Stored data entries
= Beginning of Section =
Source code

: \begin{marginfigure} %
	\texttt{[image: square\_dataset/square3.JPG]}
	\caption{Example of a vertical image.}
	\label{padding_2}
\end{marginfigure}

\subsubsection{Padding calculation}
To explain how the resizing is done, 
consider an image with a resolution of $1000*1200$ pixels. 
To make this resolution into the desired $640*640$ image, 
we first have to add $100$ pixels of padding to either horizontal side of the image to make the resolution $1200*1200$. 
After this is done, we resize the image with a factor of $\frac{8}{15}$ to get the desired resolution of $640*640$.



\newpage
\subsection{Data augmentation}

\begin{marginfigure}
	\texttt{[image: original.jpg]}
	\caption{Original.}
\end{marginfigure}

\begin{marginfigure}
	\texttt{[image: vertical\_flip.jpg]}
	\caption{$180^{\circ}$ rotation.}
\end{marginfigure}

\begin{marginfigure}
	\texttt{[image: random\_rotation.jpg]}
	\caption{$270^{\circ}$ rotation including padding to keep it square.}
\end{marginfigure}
= End of Section =
:: TASK OBJECTIVE ::
Every line of data must be returned unchanged.

:: ANSWER AREA ::
Source code

: \begin{marginfigure} %
	\texttt{[image: square\_dataset/square3.JPG]}
	\caption{Example of a vertical image.}
	\label{padding_2}
\end{marginfigure}

\subsubsection{Padding calculation}
To explain how the resizing is done, 
consider an image with a resolution of $1000*1200$ pixels. 
To make this resolution into the desired $640*640$ image, 
we first have to add $100$ pixels of padding to either horizontal side of the image to make the resolution $1200*1200$. 
After this is done, we resize the image with a factor of $\frac{8}{15}$ to get the desired resolution of $640*640$.



\newpage
\subsection{Data augmentation}

\begin{marginfigure}
	\texttt{[image: original.jpg]}
	\caption{Original.}
\end{marginfigure}

\begin{marginfigure}
	\texttt{[image: vertical\_flip.jpg]}
	\caption{$180^{\circ}$ rotation.}
\end{marginfigure}

\begin{marginfigure}
	\texttt{[image: random\_rotation.jpg]}
	\caption{$270^{\circ}$ rotation including padding to keep it square.}
\end{marginfigure}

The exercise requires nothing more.